WHAT YOU ARE ASKED TO DO —
Repeat every entry word for word, skipping the pictures.

EXTRACTED MATERIAL —
╭──
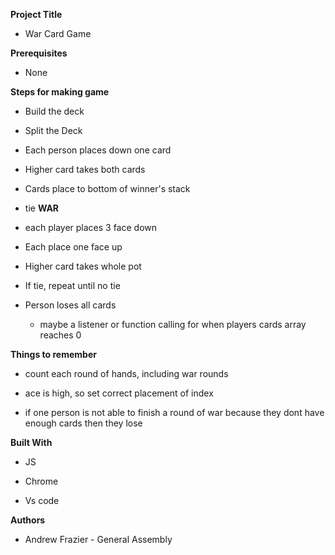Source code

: **Project Title**

- War Card Game

**Prerequisites**

- None

**Steps for making game**

- Build the deck

- Split the Deck

- Each person places down one card

- Higher card takes both cards

- Cards place to bottom of winner's stack

- tie **WAR**

- each player places 3 face down

- Each place one face up

- Higher card takes whole pot

- If tie, repeat until no tie

- Person loses all cards

  - maybe a listener or function calling for when players cards array reaches 0

**Things to remember**

- count each round of hands, including war rounds

- ace is high, so set correct placement of index

- if one person is not able to finish a round of war because they dont have enough cards then they lose

**Built With**

- JS

- Chrome

- Vs code

**Authors**

- Andrew Frazier - General Assembly
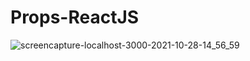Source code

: # Props-ReactJS

![screencapture-localhost-3000-2021-10-28-14_56_59](https://user-images.githubusercontent.com/90395073/139229350-2e482a76-64a1-445a-b2f3-ef00b2984d37.png)
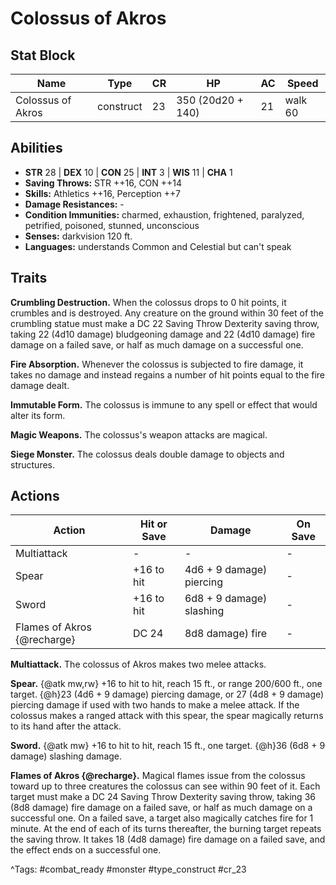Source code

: # Colossus of Akros

## Stat Block

| Name | Type | CR | HP | AC | Speed |
|------|------|----|----|----|-------|
| Colossus of Akros | construct | 23 | 350 (20d20 + 140) | 21 | walk 60 |

## Abilities

- **STR** 28 | **DEX** 10 | **CON** 25 | **INT** 3 | **WIS** 11 | **CHA** 1
- **Saving Throws:** STR ++16, CON ++14  
- **Skills:** Athletics ++16, Perception ++7  
- **Damage Resistances:** -  
- **Condition Immunities:** charmed, exhaustion, frightened, paralyzed, petrified, poisoned, stunned, unconscious  
- **Senses:** darkvision 120 ft.  
- **Languages:** understands Common and Celestial but can't speak

## Traits

**Crumbling Destruction.** When the colossus drops to 0 hit points, it crumbles and is destroyed. Any creature on the ground within 30 feet of the crumbling statue must make a DC 22 Saving Throw Dexterity saving throw, taking 22 (4d10 damage) bludgeoning damage and 22 (4d10 damage) fire damage on a failed save, or half as much damage on a successful one.

**Fire Absorption.** Whenever the colossus is subjected to fire damage, it takes no damage and instead regains a number of hit points equal to the fire damage dealt.

**Immutable Form.** The colossus is immune to any spell or effect that would alter its form.

**Magic Weapons.** The colossus's weapon attacks are magical.

**Siege Monster.** The colossus deals double damage to objects and structures.


## Actions

| Action | Hit or Save | Damage | On Save |
|--------|--------------|--------|----------|
| Multiattack | - | - | - |
| Spear | +16 to hit | 4d6 + 9 damage) piercing | - |
| Sword | +16 to hit | 6d8 + 9 damage) slashing | - |
| Flames of Akros {@recharge} | DC 24 | 8d8 damage) fire | - |

**Multiattack.** The colossus of Akros makes two melee attacks.

**Spear.** {@atk mw,rw} +16 to hit to hit, reach 15 ft., or range 200/600 ft., one target. {@h}23 (4d6 + 9 damage) piercing damage, or 27 (4d8 + 9 damage) piercing damage if used with two hands to make a melee attack. If the colossus makes a ranged attack with this spear, the spear magically returns to its hand after the attack.

**Sword.** {@atk mw} +16 to hit to hit, reach 15 ft., one target. {@h}36 (6d8 + 9 damage) slashing damage.

**Flames of Akros {@recharge}.** Magical flames issue from the colossus toward up to three creatures the colossus can see within 90 feet of it. Each target must make a DC 24 Saving Throw Dexterity saving throw, taking 36 (8d8 damage) fire damage on a failed save, or half as much damage on a successful one. On a failed save, a target also magically catches fire for 1 minute. At the end of each of its turns thereafter, the burning target repeats the saving throw. It takes 18 (4d8 damage) fire damage on a failed save, and the effect ends on a successful one.


^Tags: #combat_ready #monster #type_construct #cr_23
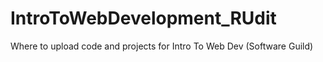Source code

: # IntroToWebDevelopment_RUdit
Where to upload code and projects for Intro To Web Dev (Software Guild)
╰──
SOLUTION TO THE PROBLEM —
Source code

: **Project Title**

- War Card Game

**Prerequisites**

- None

**Steps for making game**

- Build the deck

- Split the Deck

- Each person places down one card

- Higher card takes both cards

- Cards place to bottom of winner's stack

- tie **WAR**

- each player places 3 face down

- Each place one face up

- Higher card takes whole pot

- If tie, repeat until no tie

- Person loses all cards

  - maybe a listener or function calling for when players cards array reaches 0

**Things to remember**

- count each round of hands, including war rounds

- ace is high, so set correct placement of index

- if one person is not able to finish a round of war because they dont have enough cards then they lose

**Built With**

- JS

- Chrome

- Vs code

**Authors**

- Andrew Frazier - General Assembly
Source code

: # Props-ReactJS

![screencapture-localhost-3000-2021-10-28-14_56_59](https://user-images.githubusercontent.com/90395073/139229350-2e482a76-64a1-445a-b2f3-ef00b2984d37.png)
Source code

: # Colossus of Akros

## Stat Block

| Name | Type | CR | HP | AC | Speed |
|------|------|----|----|----|-------|
| Colossus of Akros | construct | 23 | 350 (20d20 + 140) | 21 | walk 60 |

## Abilities

- **STR** 28 | **DEX** 10 | **CON** 25 | **INT** 3 | **WIS** 11 | **CHA** 1
- **Saving Throws:** STR ++16, CON ++14  
- **Skills:** Athletics ++16, Perception ++7  
- **Damage Resistances:** -  
- **Condition Immunities:** charmed, exhaustion, frightened, paralyzed, petrified, poisoned, stunned, unconscious  
- **Senses:** darkvision 120 ft.  
- **Languages:** understands Common and Celestial but can't speak

## Traits

**Crumbling Destruction.** When the colossus drops to 0 hit points, it crumbles and is destroyed. Any creature on the ground within 30 feet of the crumbling statue must make a DC 22 Saving Throw Dexterity saving throw, taking 22 (4d10 damage) bludgeoning damage and 22 (4d10 damage) fire damage on a failed save, or half as much damage on a successful one.

**Fire Absorption.** Whenever the colossus is subjected to fire damage, it takes no damage and instead regains a number of hit points equal to the fire damage dealt.

**Immutable Form.** The colossus is immune to any spell or effect that would alter its form.

**Magic Weapons.** The colossus's weapon attacks are magical.

**Siege Monster.** The colossus deals double damage to objects and structures.


## Actions

| Action | Hit or Save | Damage | On Save |
|--------|--------------|--------|----------|
| Multiattack | - | - | - |
| Spear | +16 to hit | 4d6 + 9 damage) piercing | - |
| Sword | +16 to hit | 6d8 + 9 damage) slashing | - |
| Flames of Akros {@recharge} | DC 24 | 8d8 damage) fire | - |

**Multiattack.** The colossus of Akros makes two melee attacks.

**Spear.** {@atk mw,rw} +16 to hit to hit, reach 15 ft., or range 200/600 ft., one target. {@h}23 (4d6 + 9 damage) piercing damage, or 27 (4d8 + 9 damage) piercing damage if used with two hands to make a melee attack. If the colossus makes a ranged attack with this spear, the spear magically returns to its hand after the attack.

**Sword.** {@atk mw} +16 to hit to hit, reach 15 ft., one target. {@h}36 (6d8 + 9 damage) slashing damage.

**Flames of Akros {@recharge}.** Magical flames issue from the colossus toward up to three creatures the colossus can see within 90 feet of it. Each target must make a DC 24 Saving Throw Dexterity saving throw, taking 36 (8d8 damage) fire damage on a failed save, or half as much damage on a successful one. On a failed save, a target also magically catches fire for 1 minute. At the end of each of its turns thereafter, the burning target repeats the saving throw. It takes 18 (4d8 damage) fire damage on a failed save, and the effect ends on a successful one.


^Tags: #combat_ready #monster #type_construct #cr_23
Source code

: # IntroToWebDevelopment_RUdit
Where to upload code and projects for Intro To Web Dev (Software Guild)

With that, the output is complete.